Wednesday, 17 September 2014

Broadway babies !

GOLD DIGGERS OF 1933. This delicious Pre-Code Warners musical is not as well known now as some of those others like 42ND STREET or DAMES. Its only over 80 years old!  When I was a young movie buff back in the '60s old musicals like this were camp heaven and one would troop along to the National Film Theatre to enjoy them ..... but 50 years later they are hardly seen now. This new edition is a Spanish dvd which also has 42ND STREET, but I already have that. So, its back to 1933 ...

Broadway babies Joan Blondell, Aline McMahon and Ruby Keeler are out of a job as the new show they are going to open has been closed. Its the Great Depression and everyone is broke. The girls share a cold-water apartment and have to steal a bottle of milk from next door .... Ruby is pals with that nice young chap Dick Powell - he of course is a secret millionaire.   Brassy Ginger Rogers (who opens the film with "We're in The Money" with those risque costumes, gets wind of a new show and soon they are all busy again. We're "Petting in the Park", and the climax is that stunningly staged "Remember My Forgotten Man" a hymn to the men returned from the war who now are shuffling in bread lines for free meals from soup kitchens.  Polly (Blondell), Trixie (McMahon) and Carol (Keeler) are the chorines, and Ginger is the knowing Fay.
The choreography of course is by Busby Berkeley, with some of his best routines, its snappily directed by Mervyn LeRoy, costumed by Orry-Kelly, cinematography by Sol Polito,  and also in the cast are Warren William, Guy Kibbee, Eric Blore, Busby himself (the call boy), and a young Jane Wyman is one of the Gold Diggers ! This is the one where that precocious tot  (a midget playing a baby) presents Powell with a can opener so he can open those metallic costumes! 

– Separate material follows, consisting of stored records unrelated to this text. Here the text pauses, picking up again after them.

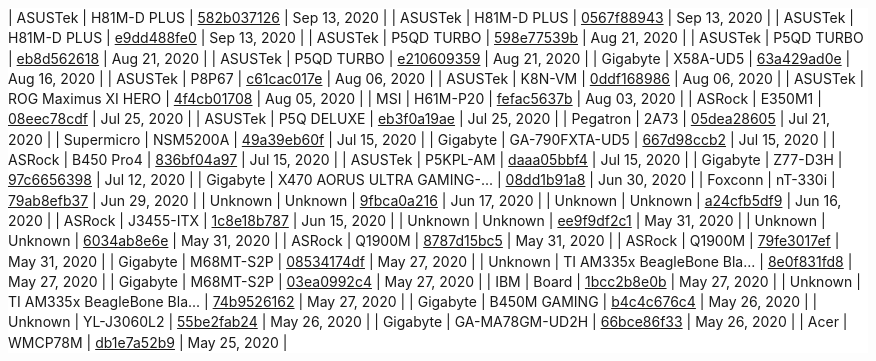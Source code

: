 | ASUSTek       | H81M-D PLUS                 | [582b037126](https://bsd-hardware.info/?probe=582b037126) | Sep 13, 2020 |
| ASUSTek       | H81M-D PLUS                 | [0567f88943](https://bsd-hardware.info/?probe=0567f88943) | Sep 13, 2020 |
| ASUSTek       | H81M-D PLUS                 | [e9dd488fe0](https://bsd-hardware.info/?probe=e9dd488fe0) | Sep 13, 2020 |
| ASUSTek       | P5QD TURBO                  | [598e77539b](https://bsd-hardware.info/?probe=598e77539b) | Aug 21, 2020 |
| ASUSTek       | P5QD TURBO                  | [eb8d562618](https://bsd-hardware.info/?probe=eb8d562618) | Aug 21, 2020 |
| ASUSTek       | P5QD TURBO                  | [e210609359](https://bsd-hardware.info/?probe=e210609359) | Aug 21, 2020 |
| Gigabyte      | X58A-UD5                    | [63a429ad0e](https://bsd-hardware.info/?probe=63a429ad0e) | Aug 16, 2020 |
| ASUSTek       | P8P67                       | [c61cac017e](https://bsd-hardware.info/?probe=c61cac017e) | Aug 06, 2020 |
| ASUSTek       | K8N-VM                      | [0ddf168986](https://bsd-hardware.info/?probe=0ddf168986) | Aug 06, 2020 |
| ASUSTek       | ROG Maximus XI HERO         | [4f4cb01708](https://bsd-hardware.info/?probe=4f4cb01708) | Aug 05, 2020 |
| MSI           | H61M-P20                    | [fefac5637b](https://bsd-hardware.info/?probe=fefac5637b) | Aug 03, 2020 |
| ASRock        | E350M1                      | [08eec78cdf](https://bsd-hardware.info/?probe=08eec78cdf) | Jul 25, 2020 |
| ASUSTek       | P5Q DELUXE                  | [eb3f0a19ae](https://bsd-hardware.info/?probe=eb3f0a19ae) | Jul 25, 2020 |
| Pegatron      | 2A73                        | [05dea28605](https://bsd-hardware.info/?probe=05dea28605) | Jul 21, 2020 |
| Supermicro    | NSM5200A                    | [49a39eb60f](https://bsd-hardware.info/?probe=49a39eb60f) | Jul 15, 2020 |
| Gigabyte      | GA-790FXTA-UD5              | [667d98ccb2](https://bsd-hardware.info/?probe=667d98ccb2) | Jul 15, 2020 |
| ASRock        | B450 Pro4                   | [836bf04a97](https://bsd-hardware.info/?probe=836bf04a97) | Jul 15, 2020 |
| ASUSTek       | P5KPL-AM                    | [daaa05bbf4](https://bsd-hardware.info/?probe=daaa05bbf4) | Jul 15, 2020 |
| Gigabyte      | Z77-D3H                     | [97c6656398](https://bsd-hardware.info/?probe=97c6656398) | Jul 12, 2020 |
| Gigabyte      | X470 AORUS ULTRA GAMING-... | [08dd1b91a8](https://bsd-hardware.info/?probe=08dd1b91a8) | Jun 30, 2020 |
| Foxconn       | nT-330i                     | [79ab8efb37](https://bsd-hardware.info/?probe=79ab8efb37) | Jun 29, 2020 |
| Unknown       | Unknown                     | [9fbca0a216](https://bsd-hardware.info/?probe=9fbca0a216) | Jun 17, 2020 |
| Unknown       | Unknown                     | [a24cfb5df9](https://bsd-hardware.info/?probe=a24cfb5df9) | Jun 16, 2020 |
| ASRock        | J3455-ITX                   | [1c8e18b787](https://bsd-hardware.info/?probe=1c8e18b787) | Jun 15, 2020 |
| Unknown       | Unknown                     | [ee9f9df2c1](https://bsd-hardware.info/?probe=ee9f9df2c1) | May 31, 2020 |
| Unknown       | Unknown                     | [6034ab8e6e](https://bsd-hardware.info/?probe=6034ab8e6e) | May 31, 2020 |
| ASRock        | Q1900M                      | [8787d15bc5](https://bsd-hardware.info/?probe=8787d15bc5) | May 31, 2020 |
| ASRock        | Q1900M                      | [79fe3017ef](https://bsd-hardware.info/?probe=79fe3017ef) | May 31, 2020 |
| Gigabyte      | M68MT-S2P                   | [08534174df](https://bsd-hardware.info/?probe=08534174df) | May 27, 2020 |
| Unknown       | TI AM335x BeagleBone Bla... | [8e0f831fd8](https://bsd-hardware.info/?probe=8e0f831fd8) | May 27, 2020 |
| Gigabyte      | M68MT-S2P                   | [03ea0992c4](https://bsd-hardware.info/?probe=03ea0992c4) | May 27, 2020 |
| IBM           | Board                       | [1bcc2b8e0b](https://bsd-hardware.info/?probe=1bcc2b8e0b) | May 27, 2020 |
| Unknown       | TI AM335x BeagleBone Bla... | [74b9526162](https://bsd-hardware.info/?probe=74b9526162) | May 27, 2020 |
| Gigabyte      | B450M GAMING                | [b4c4c676c4](https://bsd-hardware.info/?probe=b4c4c676c4) | May 26, 2020 |
| Unknown       | YL-J3060L2                  | [55be2fab24](https://bsd-hardware.info/?probe=55be2fab24) | May 26, 2020 |
| Gigabyte      | GA-MA78GM-UD2H              | [66bce86f33](https://bsd-hardware.info/?probe=66bce86f33) | May 26, 2020 |
| Acer          | WMCP78M                     | [db1e7a52b9](https://bsd-hardware.info/?probe=db1e7a52b9) | May 25, 2020 |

The production number of "Shadow Waltz" has to be one of the best in this musical genre; the music was by Harry Warren and Al Dubin. That number and of course that Depression anthem "Remember my Forgotten Man" as sung by Blondell (and Etta Moten), show Busby Berkeley at his best.  Its fun seeing the young Ginger and Joan here, Ruby is endearingly clunky as usual, and its fascinating seeing the young Aline McMahon, whom I know from her older roles in films like I COULD GO ON SINGING in 1963, where she plays Judy's assistant/confidante, making a real character out of a role that barely existed on the page. The older Blondell too was terrific in THE CINCINNATI KID among others. How Depression audiences must have lapped these up back then, and we can still enjoy them today. How about GOLD DIGGERS OF 1935 ?

1 comment:

  1. Still the best of all the Warner Brothers musicals!